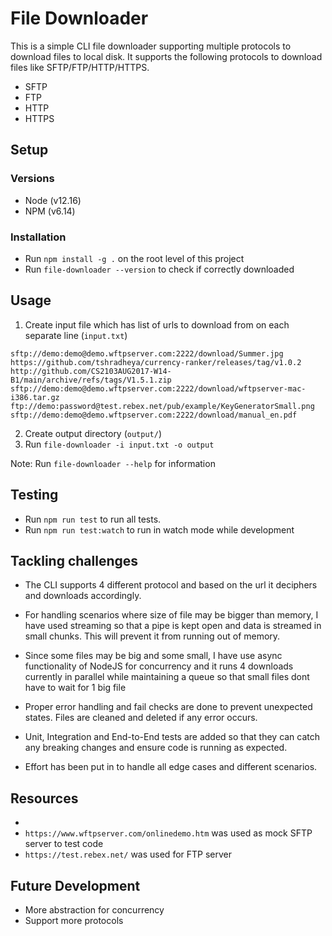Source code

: # File Downloader

This is a simple CLI file downloader supporting multiple protocols to download files to local disk.
It supports the following protocols to download files like SFTP/FTP/HTTP/HTTPS.

- SFTP
- FTP
- HTTP
- HTTPS

## Setup

### Versions

- Node (v12.16)
- NPM (v6.14)

### Installation

- Run `npm install -g .` on the root level of this project
- Run `file-downloader --version` to check if correctly downloaded

## Usage

1. Create input file which has list of urls to download from on each separate line (`input.txt`)

```text
sftp://demo:demo@demo.wftpserver.com:2222/download/Summer.jpg
https://github.com/tshradheya/currency-ranker/releases/tag/v1.0.2
http://github.com/CS2103AUG2017-W14-B1/main/archive/refs/tags/V1.5.1.zip
sftp://demo:demo@demo.wftpserver.com:2222/download/wftpserver-mac-i386.tar.gz
ftp://demo:password@test.rebex.net/pub/example/KeyGeneratorSmall.png
sftp://demo:demo@demo.wftpserver.com:2222/download/manual_en.pdf
```

2. Create output directory (`output/`)
3. Run `file-downloader -i input.txt -o output`

Note: Run `file-downloader --help` for information

## Testing

- Run `npm run test` to run all tests.
- Run `npm run test:watch` to run in watch mode while development

## Tackling challenges

- The CLI supports 4 different protocol and based on the url it deciphers and downloads accordingly.

- For handling scenarios where size of file may be bigger than memory, I have used streaming so that a pipe is kept open and data is streamed in small chunks. This will prevent it from running out of memory.

- Since some files may be big and some small, I have use async functionality of NodeJS for concurrency and it runs 4 downloads currently in parallel while maintaining a queue so that small files dont have to wait for 1 big file

- Proper error handling and fail checks are done to prevent unexpected states. Files are cleaned and deleted if any error occurs.

- Unit, Integration and End-to-End tests are added so that they can catch any breaking changes and ensure code is running as expected.

- Effort has been put in to handle all edge cases and different scenarios.

## Resources

-
- `https://www.wftpserver.com/onlinedemo.htm` was used as mock SFTP server to test code
- `https://test.rebex.net/` was used for FTP server

## Future Development

- More abstraction for concurrency
- Support more protocols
****
• Work instructions: Using the records above, say how many lines include the string "handling". Only the number is wanted.

• Response to this exercise: 2